社内弁護士森田の訴訟奮戦記ブログ

このブログでは、大幸薬品の社内弁護士である森田が、「セイロガン糖衣A」ブランドを守るために行っている活動やブランドへの「思い」をお届けします。

元裁判員 国を提訴

2013年5月13日

今回は、元裁判員の方が、裁判員裁判により急性ストレス障害(ASD)になったとして、国に対し提訴した事件について語っていきます。

事件の概要ですが、報道によれば、この元裁判員の方は、本年3月の強盗殺人事件の裁判員裁判を担当され、この事件の被告人は死刑を言い渡されました。

この事件において、この方は、被害者2人の遺体の刺し傷計24カ所すべてのカラー写真などを見せられ、その後もそれが頭から離れず、不眠症や吐き気、フラッシュバックなどに苦しむようになったそうです。

そして、この方は病院で急性ストレス障害(ASD)と診断されたことから、裁判員になったことによりASDになったとして、裁判員制度を実施した国に損害賠償を求め、本訴の提起に踏み切ったようです。

報道によれば、この方は、裁判員になったことによりASDを発症したことだけでなく、そもそも裁判員制度自体が、苦役からの自由を保障した憲法18条、個人の尊厳を定める同法13条、そして職業選択の自由を規定する同法22条1項に反するとも主張しているそうです。

さらに、裁判員制度を定めた法案を、法案提出から3か月弱の審理で成立させた衆参両議院にも過失があると主張しているそうです。

なお、報道機関の取材に対し、元裁判員の方は、「新たな苦痛を伴う提訴にためらったが、制度が国民のためになっていないと思い決断した」と語ったそうです。

この報道を耳にし、まず私は、このことを大変残念に思いました。

私自身も司法修習生として裁判所や検察庁に修習していた際、刑事事件の被害者の写真を目にすることがありました。

凶悪な殺人事件での被害者の写真は勿論ですが、交通事故の写真や放火や失火の写真も悲惨なもので、見るに耐えないものが多くあります。

他方、被告人の量刑(被告人に対しどのような刑罰を課すのか)を判断する際、殺人罪であれば、被害者がどのように殺害されたのか、つまりその犯行態様は、重要な判断材料です。
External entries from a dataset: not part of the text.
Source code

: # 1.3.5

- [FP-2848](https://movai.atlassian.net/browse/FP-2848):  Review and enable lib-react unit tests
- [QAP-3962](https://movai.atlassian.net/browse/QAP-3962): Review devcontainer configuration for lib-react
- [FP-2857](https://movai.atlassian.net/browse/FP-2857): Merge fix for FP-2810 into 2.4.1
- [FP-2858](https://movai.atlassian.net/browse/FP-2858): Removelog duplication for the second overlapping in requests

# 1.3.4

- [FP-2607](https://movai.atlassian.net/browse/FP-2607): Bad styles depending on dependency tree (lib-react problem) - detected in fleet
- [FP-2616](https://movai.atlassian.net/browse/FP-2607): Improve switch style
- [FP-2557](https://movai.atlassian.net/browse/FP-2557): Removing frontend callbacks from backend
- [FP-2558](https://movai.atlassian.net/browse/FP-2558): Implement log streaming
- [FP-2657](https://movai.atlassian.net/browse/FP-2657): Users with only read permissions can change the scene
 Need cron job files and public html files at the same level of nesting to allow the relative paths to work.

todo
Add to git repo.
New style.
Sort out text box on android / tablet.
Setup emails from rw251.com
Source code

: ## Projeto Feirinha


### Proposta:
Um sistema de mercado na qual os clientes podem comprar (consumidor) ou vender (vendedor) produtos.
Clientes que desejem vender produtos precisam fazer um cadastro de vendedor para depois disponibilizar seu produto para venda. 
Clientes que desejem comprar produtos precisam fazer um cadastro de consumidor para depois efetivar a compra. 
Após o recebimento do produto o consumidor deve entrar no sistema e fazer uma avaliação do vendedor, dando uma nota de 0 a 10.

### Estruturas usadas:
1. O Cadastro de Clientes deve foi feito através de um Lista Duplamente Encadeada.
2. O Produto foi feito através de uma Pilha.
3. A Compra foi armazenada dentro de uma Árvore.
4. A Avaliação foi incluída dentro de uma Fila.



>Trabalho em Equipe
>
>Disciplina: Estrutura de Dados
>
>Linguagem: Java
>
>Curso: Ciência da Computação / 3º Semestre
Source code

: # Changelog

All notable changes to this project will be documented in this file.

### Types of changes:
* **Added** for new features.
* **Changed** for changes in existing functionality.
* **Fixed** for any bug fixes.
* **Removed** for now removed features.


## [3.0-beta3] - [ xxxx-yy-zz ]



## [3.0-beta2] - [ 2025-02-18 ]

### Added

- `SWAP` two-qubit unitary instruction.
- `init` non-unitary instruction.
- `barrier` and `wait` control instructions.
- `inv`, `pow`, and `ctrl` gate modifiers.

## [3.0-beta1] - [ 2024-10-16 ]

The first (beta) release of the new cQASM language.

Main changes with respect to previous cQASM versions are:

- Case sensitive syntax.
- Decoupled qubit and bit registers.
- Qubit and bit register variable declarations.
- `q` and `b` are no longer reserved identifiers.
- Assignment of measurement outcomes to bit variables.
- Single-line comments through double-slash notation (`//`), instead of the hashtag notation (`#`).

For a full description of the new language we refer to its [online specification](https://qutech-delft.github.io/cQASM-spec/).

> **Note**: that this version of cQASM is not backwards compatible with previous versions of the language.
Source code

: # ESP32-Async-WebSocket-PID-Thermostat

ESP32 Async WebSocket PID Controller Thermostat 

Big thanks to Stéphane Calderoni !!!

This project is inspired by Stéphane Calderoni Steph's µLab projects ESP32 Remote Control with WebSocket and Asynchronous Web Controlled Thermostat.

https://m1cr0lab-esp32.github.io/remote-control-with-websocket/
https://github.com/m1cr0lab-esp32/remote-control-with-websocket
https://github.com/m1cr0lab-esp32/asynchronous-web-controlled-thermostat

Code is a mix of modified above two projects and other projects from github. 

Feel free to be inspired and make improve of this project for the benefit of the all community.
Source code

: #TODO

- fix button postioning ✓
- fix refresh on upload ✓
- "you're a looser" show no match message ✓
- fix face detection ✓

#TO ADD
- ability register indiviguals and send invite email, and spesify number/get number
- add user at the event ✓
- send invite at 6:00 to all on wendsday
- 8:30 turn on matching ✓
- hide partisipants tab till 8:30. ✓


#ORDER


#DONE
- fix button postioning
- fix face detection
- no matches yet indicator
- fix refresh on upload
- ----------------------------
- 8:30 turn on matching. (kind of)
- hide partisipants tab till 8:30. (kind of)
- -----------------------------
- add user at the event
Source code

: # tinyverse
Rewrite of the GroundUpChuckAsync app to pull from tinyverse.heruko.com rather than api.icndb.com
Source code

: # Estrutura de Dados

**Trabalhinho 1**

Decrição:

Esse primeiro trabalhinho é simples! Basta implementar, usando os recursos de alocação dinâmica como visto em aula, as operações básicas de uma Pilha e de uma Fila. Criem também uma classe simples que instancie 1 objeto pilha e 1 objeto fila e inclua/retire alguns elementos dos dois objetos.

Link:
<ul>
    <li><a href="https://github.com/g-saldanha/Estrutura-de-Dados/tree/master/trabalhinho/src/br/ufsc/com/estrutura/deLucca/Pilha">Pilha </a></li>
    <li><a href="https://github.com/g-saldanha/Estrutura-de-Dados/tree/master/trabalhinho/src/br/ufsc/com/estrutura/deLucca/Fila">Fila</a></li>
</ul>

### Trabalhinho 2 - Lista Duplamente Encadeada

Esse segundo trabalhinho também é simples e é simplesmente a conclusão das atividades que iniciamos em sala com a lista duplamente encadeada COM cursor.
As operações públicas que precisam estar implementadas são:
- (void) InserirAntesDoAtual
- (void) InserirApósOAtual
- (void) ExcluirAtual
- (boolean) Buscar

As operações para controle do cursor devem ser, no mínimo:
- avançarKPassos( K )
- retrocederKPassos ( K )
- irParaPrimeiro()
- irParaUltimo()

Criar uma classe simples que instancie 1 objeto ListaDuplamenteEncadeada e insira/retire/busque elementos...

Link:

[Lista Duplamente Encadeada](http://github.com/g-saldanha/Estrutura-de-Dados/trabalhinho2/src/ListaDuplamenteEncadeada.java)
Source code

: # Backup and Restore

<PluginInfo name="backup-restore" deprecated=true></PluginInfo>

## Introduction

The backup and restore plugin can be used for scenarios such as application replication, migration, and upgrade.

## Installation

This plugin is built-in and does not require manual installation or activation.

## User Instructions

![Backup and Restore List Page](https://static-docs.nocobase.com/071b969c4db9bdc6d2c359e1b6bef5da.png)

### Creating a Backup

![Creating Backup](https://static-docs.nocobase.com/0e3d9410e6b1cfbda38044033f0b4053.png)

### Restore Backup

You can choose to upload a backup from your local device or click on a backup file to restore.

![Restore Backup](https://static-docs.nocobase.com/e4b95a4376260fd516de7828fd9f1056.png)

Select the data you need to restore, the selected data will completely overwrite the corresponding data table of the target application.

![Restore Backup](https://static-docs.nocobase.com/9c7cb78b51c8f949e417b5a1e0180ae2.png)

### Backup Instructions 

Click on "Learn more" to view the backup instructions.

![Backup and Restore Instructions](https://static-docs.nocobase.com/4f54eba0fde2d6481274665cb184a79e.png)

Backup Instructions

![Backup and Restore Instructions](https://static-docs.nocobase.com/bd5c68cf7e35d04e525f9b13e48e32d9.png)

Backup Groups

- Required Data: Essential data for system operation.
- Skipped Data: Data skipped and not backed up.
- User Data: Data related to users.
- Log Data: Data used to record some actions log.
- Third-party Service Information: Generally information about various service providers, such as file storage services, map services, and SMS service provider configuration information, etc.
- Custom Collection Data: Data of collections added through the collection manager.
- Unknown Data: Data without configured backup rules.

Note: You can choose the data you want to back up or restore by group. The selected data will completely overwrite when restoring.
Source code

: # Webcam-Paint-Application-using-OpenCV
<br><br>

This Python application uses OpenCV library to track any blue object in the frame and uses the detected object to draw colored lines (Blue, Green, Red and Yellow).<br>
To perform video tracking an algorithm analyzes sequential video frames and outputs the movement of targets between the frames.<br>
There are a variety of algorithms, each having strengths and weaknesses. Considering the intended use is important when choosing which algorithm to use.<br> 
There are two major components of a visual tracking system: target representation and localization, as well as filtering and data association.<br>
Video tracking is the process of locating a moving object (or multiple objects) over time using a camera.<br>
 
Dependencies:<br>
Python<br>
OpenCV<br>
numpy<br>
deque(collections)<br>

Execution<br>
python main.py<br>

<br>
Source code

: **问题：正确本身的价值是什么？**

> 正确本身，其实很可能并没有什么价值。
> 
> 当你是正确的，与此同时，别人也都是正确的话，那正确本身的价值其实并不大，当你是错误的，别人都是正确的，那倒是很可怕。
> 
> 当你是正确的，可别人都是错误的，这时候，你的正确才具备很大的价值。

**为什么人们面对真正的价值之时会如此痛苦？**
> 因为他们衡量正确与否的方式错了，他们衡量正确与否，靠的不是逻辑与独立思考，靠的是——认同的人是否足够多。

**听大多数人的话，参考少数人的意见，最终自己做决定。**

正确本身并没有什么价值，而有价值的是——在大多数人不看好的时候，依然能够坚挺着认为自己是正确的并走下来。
よって、殺人事件や強盗殺人においては、被害者の写真を見ることは、避け難いものです。

しかしながら、私のように、もともとこのようなこと(刑事事件の被害者の写真を見る)もあるとわかって、この職業に就こうと決意したものと、このようなことを望まずに、国民の義務だからといってやむなく裁判員に就任された方とでは、覚悟が全く違うと思います。

2009年5月に裁判員制度が始まって3年となりますが、今回裁判となった問題だけでなく、裁判員裁判には様々な問題があると聞きます。

例えば、審理期間が1週間ならまだしも、1か月近く要した事件もあったようです。

この事件を担当された方は、裁判員裁判の期間中、仕事面や生活面で支障はなかったのでしょうか。

また、これはこの制度の導入時から言われていたことですが、一般の国民に「死刑判決」という重い判断を下させることに対する心理的影響はないのでしょうか。

この点は、死刑判決に加わった方を追跡調査するなどして、その影響をウォッチしておくべきだと思います。

私自身は裁判官をしたことがないので分からないのですが、人の命を奪う「死刑判決」を決断するのは、心理的に相当負担になるはずです。

しかも、被告人が無罪を主張している場合には、その判断は、冤罪の可能性を秘めているものです。

何十年後になって、新証拠が出てきてその判断が誤りであったとわかった場合、その裁判に関わった方はどのように思われるのでしょうか。想像しただけで恐ろしいです。

別の方もおっしゃっていたのですが、今のように、いきなり殺人罪等、死刑判決もあるような重い決断を要する犯罪のみを対象にするのではなく、窃盗罪等死刑判決がなく、凶悪性が比較的低い犯罪からまず始めて、その後徐々に重い犯罪の判断にも加わっていくというでもよかったのではないかと個人的には思います。

今回紹介した裁判の行方も気になるところですが、それよりも、今回のような訴えを受けて、国が、裁判員を今後どのようにケアしていくのか、上記のような様々な問題がある中で、本当に現行制度のまま運用し続けるのか、真剣に検討していただきたいと思います。